HOW TO COMPLETE THIS TASK:
Exactly as written, return the entries below, minus any pictures.

INFORMATION:
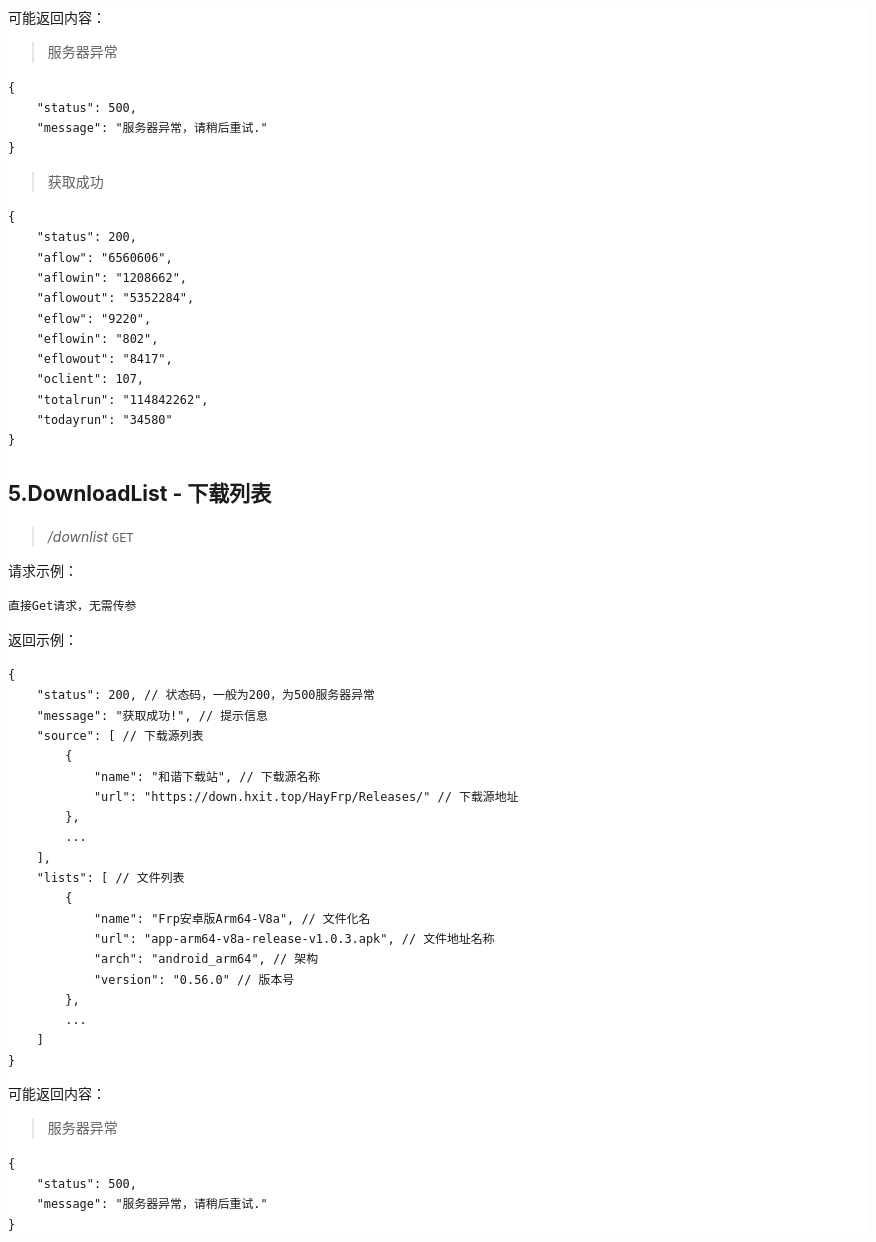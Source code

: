 可能返回内容：
> 服务器异常
```jsonc
{
    "status": 500,
    "message": "服务器异常，请稍后重试."
}

```
> 获取成功
```jsonc
{
    "status": 200,
    "aflow": "6560606",
    "aflowin": "1208662",
    "aflowout": "5352284",
    "eflow": "9220",
    "eflowin": "802",
    "eflowout": "8417",
    "oclient": 107,
    "totalrun": "114842262",
    "todayrun": "34580"
}
```

## 5.DownloadList - 下载列表
> */downlist*
> `GET`

请求示例：
```
直接Get请求，无需传参
```

返回示例：
```jsonc
{
    "status": 200, // 状态码，一般为200，为500服务器异常
    "message": "获取成功!", // 提示信息
    "source": [ // 下载源列表
        {
            "name": "和谐下载站", // 下载源名称
            "url": "https://down.hxit.top/HayFrp/Releases/" // 下载源地址
        },
        ...
    ],
    "lists": [ // 文件列表
        {
            "name": "Frp安卓版Arm64-V8a", // 文件化名
            "url": "app-arm64-v8a-release-v1.0.3.apk", // 文件地址名称
            "arch": "android_arm64", // 架构
            "version": "0.56.0" // 版本号
        },
        ...
    ]
}

```
可能返回内容：
> 服务器异常
```jsonc
{
    "status": 500,
    "message": "服务器异常，请稍后重试."
}

```
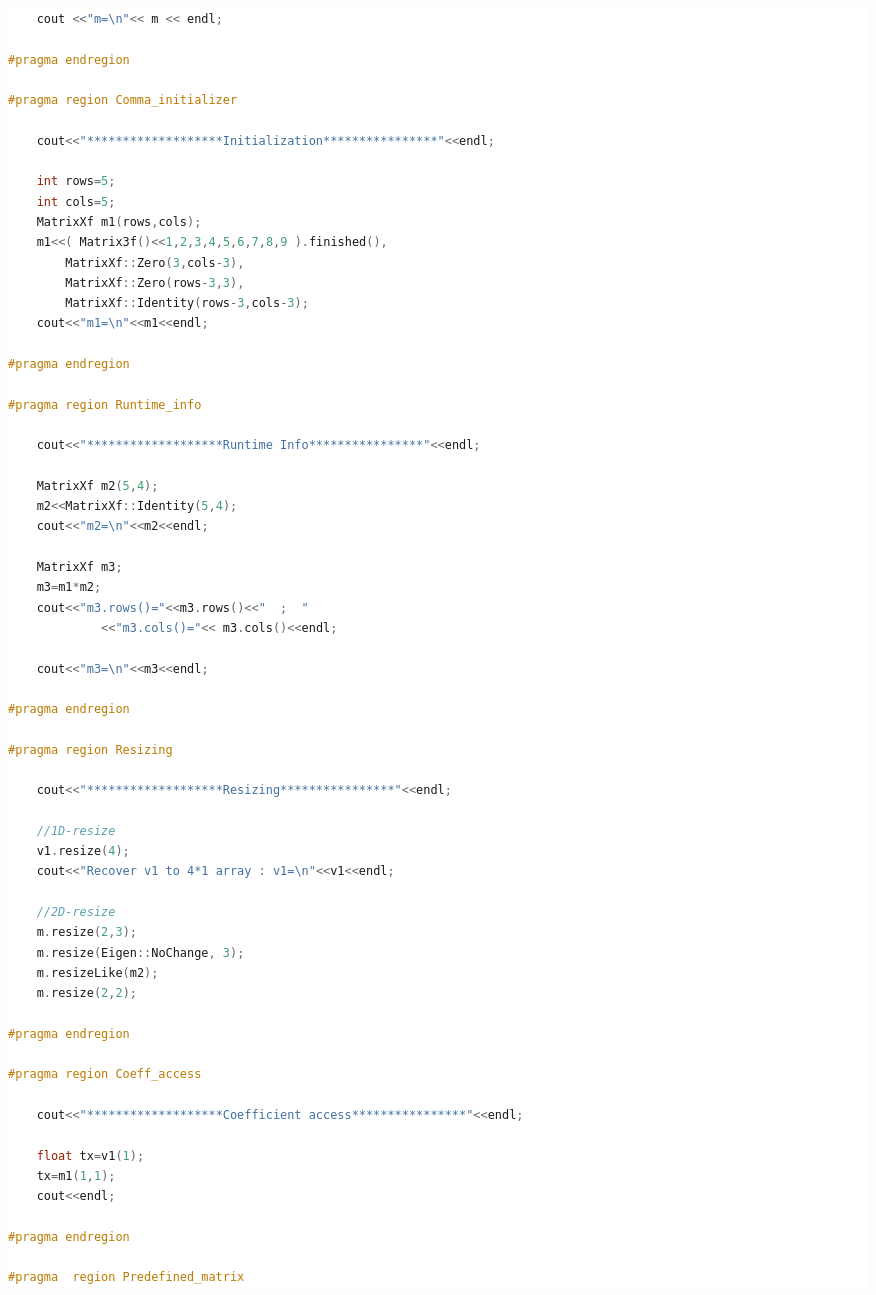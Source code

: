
 ```cpp
	cout <<"m=\n"<< m << endl;

#pragma endregion

#pragma region Comma_initializer

	cout<<"*******************Initialization****************"<<endl;

	int rows=5;
	int cols=5;
	MatrixXf m1(rows,cols);
	m1<<( Matrix3f()<<1,2,3,4,5,6,7,8,9 ).finished(),
		MatrixXf::Zero(3,cols-3),
		MatrixXf::Zero(rows-3,3),
		MatrixXf::Identity(rows-3,cols-3);
	cout<<"m1=\n"<<m1<<endl;

#pragma endregion

#pragma region Runtime_info

	cout<<"*******************Runtime Info****************"<<endl;

	MatrixXf m2(5,4);
	m2<<MatrixXf::Identity(5,4);
	cout<<"m2=\n"<<m2<<endl;

	MatrixXf m3;
	m3=m1*m2;
	cout<<"m3.rows()="<<m3.rows()<<"  ;  "
		     <<"m3.cols()="<< m3.cols()<<endl;

	cout<<"m3=\n"<<m3<<endl;

#pragma endregion

#pragma region Resizing

	cout<<"*******************Resizing****************"<<endl;

	//1D-resize
	v1.resize(4);
	cout<<"Recover v1 to 4*1 array : v1=\n"<<v1<<endl;

	//2D-resize
	m.resize(2,3);
	m.resize(Eigen::NoChange, 3);
	m.resizeLike(m2);
	m.resize(2,2);

#pragma endregion

#pragma region Coeff_access

	cout<<"*******************Coefficient access****************"<<endl;

	float tx=v1(1);
	tx=m1(1,1);
	cout<<endl;

#pragma endregion

#pragma  region Predefined_matrix
```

SOLUTION:
Source code

: 可能返回内容：
> 服务器异常
```jsonc
{
    "status": 500,
    "message": "服务器异常，请稍后重试."
}

```
> 获取成功
```jsonc
{
    "status": 200,
    "aflow": "6560606",
    "aflowin": "1208662",
    "aflowout": "5352284",
    "eflow": "9220",
    "eflowin": "802",
    "eflowout": "8417",
    "oclient": 107,
    "totalrun": "114842262",
    "todayrun": "34580"
}
```

## 5.DownloadList - 下载列表
> */downlist*
> `GET`

请求示例：
```
直接Get请求，无需传参
```

返回示例：
```jsonc
{
    "status": 200, // 状态码，一般为200，为500服务器异常
    "message": "获取成功!", // 提示信息
    "source": [ // 下载源列表
        {
            "name": "和谐下载站", // 下载源名称
            "url": "https://down.hxit.top/HayFrp/Releases/" // 下载源地址
        },
        ...
    ],
    "lists": [ // 文件列表
        {
            "name": "Frp安卓版Arm64-V8a", // 文件化名
            "url": "app-arm64-v8a-release-v1.0.3.apk", // 文件地址名称
            "arch": "android_arm64", // 架构
            "version": "0.56.0" // 版本号
        },
        ...
    ]
}

```
可能返回内容：
> 服务器异常
```jsonc
{
    "status": 500,
    "message": "服务器异常，请稍后重试."
}

```
Source code

:
 ```cpp
	cout <<"m=\n"<< m << endl;

#pragma endregion

#pragma region Comma_initializer

	cout<<"*******************Initialization****************"<<endl;

	int rows=5;
	int cols=5;
	MatrixXf m1(rows,cols);
	m1<<( Matrix3f()<<1,2,3,4,5,6,7,8,9 ).finished(),
		MatrixXf::Zero(3,cols-3),
		MatrixXf::Zero(rows-3,3),
		MatrixXf::Identity(rows-3,cols-3);
	cout<<"m1=\n"<<m1<<endl;

#pragma endregion

#pragma region Runtime_info

	cout<<"*******************Runtime Info****************"<<endl;

	MatrixXf m2(5,4);
	m2<<MatrixXf::Identity(5,4);
	cout<<"m2=\n"<<m2<<endl;

	MatrixXf m3;
	m3=m1*m2;
	cout<<"m3.rows()="<<m3.rows()<<"  ;  "
		     <<"m3.cols()="<< m3.cols()<<endl;

	cout<<"m3=\n"<<m3<<endl;

#pragma endregion

#pragma region Resizing

	cout<<"*******************Resizing****************"<<endl;

	//1D-resize
	v1.resize(4);
	cout<<"Recover v1 to 4*1 array : v1=\n"<<v1<<endl;

	//2D-resize
	m.resize(2,3);
	m.resize(Eigen::NoChange, 3);
	m.resizeLike(m2);
	m.resize(2,2);

#pragma endregion

#pragma region Coeff_access

	cout<<"*******************Coefficient access****************"<<endl;

	float tx=v1(1);
	tx=m1(1,1);
	cout<<endl;

#pragma endregion

#pragma  region Predefined_matrix
```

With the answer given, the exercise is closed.